=== The data ===

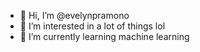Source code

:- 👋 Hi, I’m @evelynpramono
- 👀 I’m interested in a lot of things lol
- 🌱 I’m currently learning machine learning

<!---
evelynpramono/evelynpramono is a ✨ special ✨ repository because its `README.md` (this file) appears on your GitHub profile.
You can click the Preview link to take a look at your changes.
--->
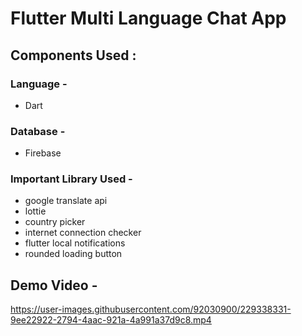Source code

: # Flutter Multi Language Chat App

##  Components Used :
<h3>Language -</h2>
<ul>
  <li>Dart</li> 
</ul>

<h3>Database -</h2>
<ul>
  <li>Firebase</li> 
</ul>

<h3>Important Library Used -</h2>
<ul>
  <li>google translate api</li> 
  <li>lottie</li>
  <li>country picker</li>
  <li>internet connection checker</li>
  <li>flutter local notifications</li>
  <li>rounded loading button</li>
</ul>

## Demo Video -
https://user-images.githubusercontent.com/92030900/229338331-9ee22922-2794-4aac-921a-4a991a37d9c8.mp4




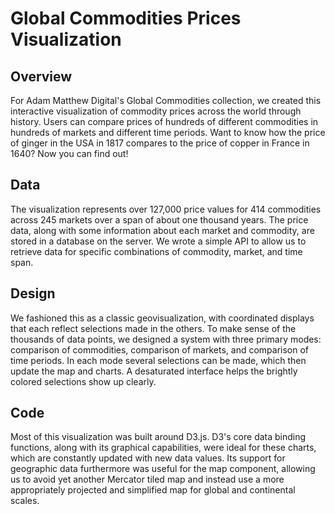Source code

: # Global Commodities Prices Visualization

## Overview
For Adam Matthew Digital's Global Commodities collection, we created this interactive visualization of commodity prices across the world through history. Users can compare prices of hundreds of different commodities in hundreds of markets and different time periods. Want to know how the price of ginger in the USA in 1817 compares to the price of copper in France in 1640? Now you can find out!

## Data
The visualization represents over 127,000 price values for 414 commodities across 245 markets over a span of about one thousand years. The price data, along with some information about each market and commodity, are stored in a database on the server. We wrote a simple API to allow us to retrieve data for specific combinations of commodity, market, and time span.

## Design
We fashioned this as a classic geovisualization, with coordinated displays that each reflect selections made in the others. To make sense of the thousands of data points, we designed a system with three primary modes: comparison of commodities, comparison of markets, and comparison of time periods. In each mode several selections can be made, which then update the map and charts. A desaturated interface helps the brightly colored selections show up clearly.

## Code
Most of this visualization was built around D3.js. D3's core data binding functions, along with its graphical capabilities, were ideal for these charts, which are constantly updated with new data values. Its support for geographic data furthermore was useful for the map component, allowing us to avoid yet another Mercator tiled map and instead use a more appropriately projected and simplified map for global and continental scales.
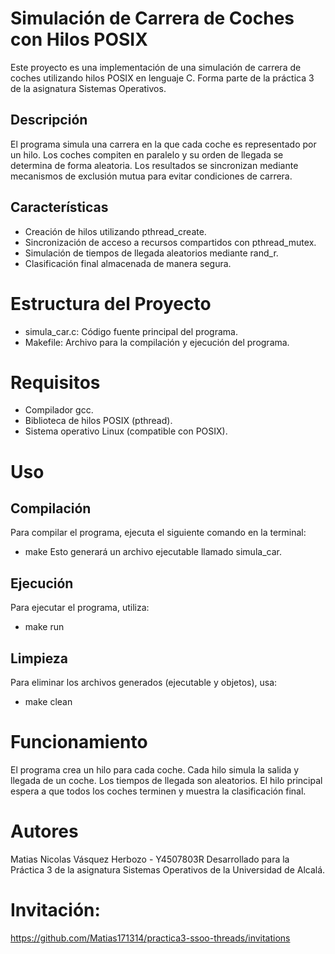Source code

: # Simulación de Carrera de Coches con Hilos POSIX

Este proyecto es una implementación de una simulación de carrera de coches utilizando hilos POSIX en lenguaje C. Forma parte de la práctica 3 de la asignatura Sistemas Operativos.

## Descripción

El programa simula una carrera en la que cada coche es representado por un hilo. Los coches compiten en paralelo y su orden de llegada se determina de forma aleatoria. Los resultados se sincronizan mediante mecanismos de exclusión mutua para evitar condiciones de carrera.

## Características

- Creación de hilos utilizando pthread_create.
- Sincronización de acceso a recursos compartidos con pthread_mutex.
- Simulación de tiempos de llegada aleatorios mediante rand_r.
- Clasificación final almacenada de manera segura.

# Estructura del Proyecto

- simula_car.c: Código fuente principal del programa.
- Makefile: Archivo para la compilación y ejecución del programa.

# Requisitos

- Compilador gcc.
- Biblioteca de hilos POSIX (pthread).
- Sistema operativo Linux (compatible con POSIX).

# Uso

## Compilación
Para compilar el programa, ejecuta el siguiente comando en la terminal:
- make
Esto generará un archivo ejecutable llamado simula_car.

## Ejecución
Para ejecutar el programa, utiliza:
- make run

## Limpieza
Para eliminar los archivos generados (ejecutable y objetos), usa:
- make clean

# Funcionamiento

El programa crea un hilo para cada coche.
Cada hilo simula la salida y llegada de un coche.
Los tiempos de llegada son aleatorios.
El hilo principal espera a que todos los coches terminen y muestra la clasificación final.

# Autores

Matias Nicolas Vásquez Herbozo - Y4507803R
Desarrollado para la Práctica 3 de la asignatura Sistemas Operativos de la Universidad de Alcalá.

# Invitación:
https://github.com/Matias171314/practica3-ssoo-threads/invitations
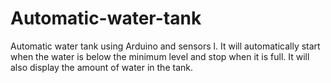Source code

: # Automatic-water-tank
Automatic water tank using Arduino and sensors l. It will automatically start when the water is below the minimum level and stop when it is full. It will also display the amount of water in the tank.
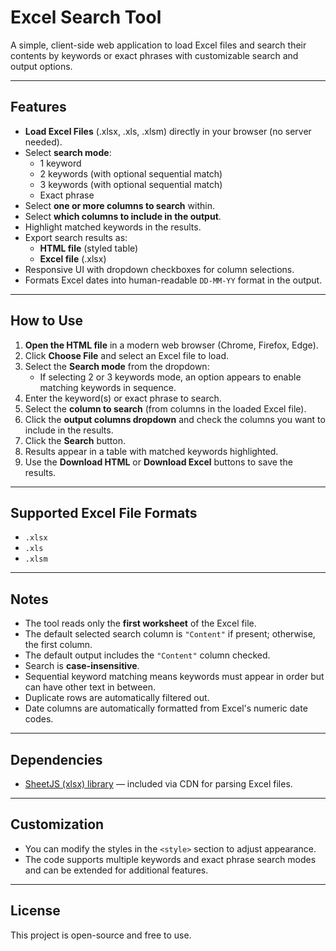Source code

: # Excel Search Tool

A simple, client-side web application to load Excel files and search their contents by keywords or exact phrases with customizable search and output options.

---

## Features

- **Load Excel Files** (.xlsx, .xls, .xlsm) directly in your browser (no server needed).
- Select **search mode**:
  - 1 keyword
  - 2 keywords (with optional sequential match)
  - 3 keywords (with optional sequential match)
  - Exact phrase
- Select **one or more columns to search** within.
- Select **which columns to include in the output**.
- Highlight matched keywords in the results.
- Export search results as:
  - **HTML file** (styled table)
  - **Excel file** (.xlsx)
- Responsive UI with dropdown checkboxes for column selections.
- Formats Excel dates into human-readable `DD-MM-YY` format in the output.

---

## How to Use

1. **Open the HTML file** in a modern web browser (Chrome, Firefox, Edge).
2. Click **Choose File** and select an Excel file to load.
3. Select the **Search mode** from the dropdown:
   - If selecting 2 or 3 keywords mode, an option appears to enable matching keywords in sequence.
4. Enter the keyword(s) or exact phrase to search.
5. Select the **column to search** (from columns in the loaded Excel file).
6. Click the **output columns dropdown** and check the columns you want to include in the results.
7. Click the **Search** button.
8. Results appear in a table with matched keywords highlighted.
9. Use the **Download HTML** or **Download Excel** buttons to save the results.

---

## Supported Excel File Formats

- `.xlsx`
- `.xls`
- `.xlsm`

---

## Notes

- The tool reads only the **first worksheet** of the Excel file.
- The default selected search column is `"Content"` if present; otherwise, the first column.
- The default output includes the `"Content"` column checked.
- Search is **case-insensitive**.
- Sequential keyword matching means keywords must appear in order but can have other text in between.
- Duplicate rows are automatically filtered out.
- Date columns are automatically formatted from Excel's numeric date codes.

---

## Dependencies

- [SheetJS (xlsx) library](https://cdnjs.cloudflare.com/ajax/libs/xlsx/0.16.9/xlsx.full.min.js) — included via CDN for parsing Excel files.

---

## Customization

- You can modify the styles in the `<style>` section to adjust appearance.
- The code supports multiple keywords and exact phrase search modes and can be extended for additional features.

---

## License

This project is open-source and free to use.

===

What you need to do —
Repeat the records above exactly, leaving out the pictures.

Answer to this problem —
Source code

:- 👋 Hi, I’m @evelynpramono
- 👀 I’m interested in a lot of things lol
- 🌱 I’m currently learning machine learning

<!---
evelynpramono/evelynpramono is a ✨ special ✨ repository because its `README.md` (this file) appears on your GitHub profile.
You can click the Preview link to take a look at your changes.
--->
Source code

: # Flutter Multi Language Chat App

##  Components Used :
<h3>Language -</h2>
<ul>
  <li>Dart</li> 
</ul>

<h3>Database -</h2>
<ul>
  <li>Firebase</li> 
</ul>

<h3>Important Library Used -</h2>
<ul>
  <li>google translate api</li> 
  <li>lottie</li>
  <li>country picker</li>
  <li>internet connection checker</li>
  <li>flutter local notifications</li>
  <li>rounded loading button</li>
</ul>

## Demo Video -
https://user-images.githubusercontent.com/92030900/229338331-9ee22922-2794-4aac-921a-4a991a37d9c8.mp4




Source code

: # Global Commodities Prices Visualization

## Overview
For Adam Matthew Digital's Global Commodities collection, we created this interactive visualization of commodity prices across the world through history. Users can compare prices of hundreds of different commodities in hundreds of markets and different time periods. Want to know how the price of ginger in the USA in 1817 compares to the price of copper in France in 1640? Now you can find out!

## Data
The visualization represents over 127,000 price values for 414 commodities across 245 markets over a span of about one thousand years. The price data, along with some information about each market and commodity, are stored in a database on the server. We wrote a simple API to allow us to retrieve data for specific combinations of commodity, market, and time span.

## Design
We fashioned this as a classic geovisualization, with coordinated displays that each reflect selections made in the others. To make sense of the thousands of data points, we designed a system with three primary modes: comparison of commodities, comparison of markets, and comparison of time periods. In each mode several selections can be made, which then update the map and charts. A desaturated interface helps the brightly colored selections show up clearly.

## Code
Most of this visualization was built around D3.js. D3's core data binding functions, along with its graphical capabilities, were ideal for these charts, which are constantly updated with new data values. Its support for geographic data furthermore was useful for the map component, allowing us to avoid yet another Mercator tiled map and instead use a more appropriately projected and simplified map for global and continental scales.
Source code

: # Simulación de Carrera de Coches con Hilos POSIX

Este proyecto es una implementación de una simulación de carrera de coches utilizando hilos POSIX en lenguaje C. Forma parte de la práctica 3 de la asignatura Sistemas Operativos.

## Descripción

El programa simula una carrera en la que cada coche es representado por un hilo. Los coches compiten en paralelo y su orden de llegada se determina de forma aleatoria. Los resultados se sincronizan mediante mecanismos de exclusión mutua para evitar condiciones de carrera.

## Características

- Creación de hilos utilizando pthread_create.
- Sincronización de acceso a recursos compartidos con pthread_mutex.
- Simulación de tiempos de llegada aleatorios mediante rand_r.
- Clasificación final almacenada de manera segura.

# Estructura del Proyecto

- simula_car.c: Código fuente principal del programa.
- Makefile: Archivo para la compilación y ejecución del programa.

# Requisitos

- Compilador gcc.
- Biblioteca de hilos POSIX (pthread).
- Sistema operativo Linux (compatible con POSIX).

# Uso

## Compilación
Para compilar el programa, ejecuta el siguiente comando en la terminal:
- make
Esto generará un archivo ejecutable llamado simula_car.

## Ejecución
Para ejecutar el programa, utiliza:
- make run

## Limpieza
Para eliminar los archivos generados (ejecutable y objetos), usa:
- make clean

# Funcionamiento

El programa crea un hilo para cada coche.
Cada hilo simula la salida y llegada de un coche.
Los tiempos de llegada son aleatorios.
El hilo principal espera a que todos los coches terminen y muestra la clasificación final.

# Autores

Matias Nicolas Vásquez Herbozo - Y4507803R
Desarrollado para la Práctica 3 de la asignatura Sistemas Operativos de la Universidad de Alcalá.

# Invitación:
https://github.com/Matias171314/practica3-ssoo-threads/invitations
Source code

: # Automatic-water-tank
Automatic water tank using Arduino and sensors l. It will automatically start when the water is below the minimum level and stop when it is full. It will also display the amount of water in the tank.
Source code

: # Excel Search Tool

A simple, client-side web application to load Excel files and search their contents by keywords or exact phrases with customizable search and output options.

---

## Features

- **Load Excel Files** (.xlsx, .xls, .xlsm) directly in your browser (no server needed).
- Select **search mode**:
  - 1 keyword
  - 2 keywords (with optional sequential match)
  - 3 keywords (with optional sequential match)
  - Exact phrase
- Select **one or more columns to search** within.
- Select **which columns to include in the output**.
- Highlight matched keywords in the results.
- Export search results as:
  - **HTML file** (styled table)
  - **Excel file** (.xlsx)
- Responsive UI with dropdown checkboxes for column selections.
- Formats Excel dates into human-readable `DD-MM-YY` format in the output.

---

## How to Use

1. **Open the HTML file** in a modern web browser (Chrome, Firefox, Edge).
2. Click **Choose File** and select an Excel file to load.
3. Select the **Search mode** from the dropdown:
   - If selecting 2 or 3 keywords mode, an option appears to enable matching keywords in sequence.
4. Enter the keyword(s) or exact phrase to search.
5. Select the **column to search** (from columns in the loaded Excel file).
6. Click the **output columns dropdown** and check the columns you want to include in the results.
7. Click the **Search** button.
8. Results appear in a table with matched keywords highlighted.
9. Use the **Download HTML** or **Download Excel** buttons to save the results.

---

## Supported Excel File Formats

- `.xlsx`
- `.xls`
- `.xlsm`

---

## Notes

- The tool reads only the **first worksheet** of the Excel file.
- The default selected search column is `"Content"` if present; otherwise, the first column.
- The default output includes the `"Content"` column checked.
- Search is **case-insensitive**.
- Sequential keyword matching means keywords must appear in order but can have other text in between.
- Duplicate rows are automatically filtered out.
- Date columns are automatically formatted from Excel's numeric date codes.

---

## Dependencies

- [SheetJS (xlsx) library](https://cdnjs.cloudflare.com/ajax/libs/xlsx/0.16.9/xlsx.full.min.js) — included via CDN for parsing Excel files.

---

## Customization

- You can modify the styles in the `<style>` section to adjust appearance.
- The code supports multiple keywords and exact phrase search modes and can be extended for additional features.

---

## License

This project is open-source and free to use.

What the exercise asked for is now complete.